Its current president is Timothy P. Johnson (University of Illinois Chicago) and the vice president is Robert Chung (Hong Kong Public Opinion Research Institute, in Hong Kong).
Among the former presidents of WAPOR are Juan Linz, Elisabeth Noelle-Neumann, Robert Worcester and Seymour Martin Lipset.

Membership 
Over time, WAPOR's membership has grown and become more international.
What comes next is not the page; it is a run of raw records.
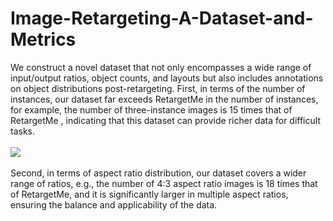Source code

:# Image-Retargeting-A-Dataset-and-Metrics
We construct a novel dataset that not only encompasses a wide range of input/output ratios, object counts, and layouts but also includes annotations on object distributions post-retargeting. 
First, in terms of the number of instances, our dataset far exceeds RetargetMe in the number of instances, for example, the number of three-instance images is 15 times that of RetargetMe , indicating that this dataset can provide richer data for difficult tasks.<br>  
![](https://github.com/wwwwwwwsy/Image-Retargeting-A-Dataset-and-Metrics/blob/main/instance_number.png)  <br>  
Second, in terms of aspect ratio distribution, our dataset covers a wider range of ratios, e.g., the number of 4:3 aspect ratio images is 18 times that of RetargetMe, and it is significantly larger in multiple aspect ratios, ensuring the balance and applicability of the data.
In 1956, roughly a decade after its founding, the association had 158 members from about 20 countries; by 1962, these figures had risen to approximately 200 and more than 30, respectively.
In 1970, WAPOR had more than 300 members from 41 countries.

As of 2021, the association has approximately 500 members from research institutes and universities in over 60 countries on six continents.

Activities 
WAPOR sponsors the International Journal of Public Opinion Research, a social science journal published by Oxford University Press.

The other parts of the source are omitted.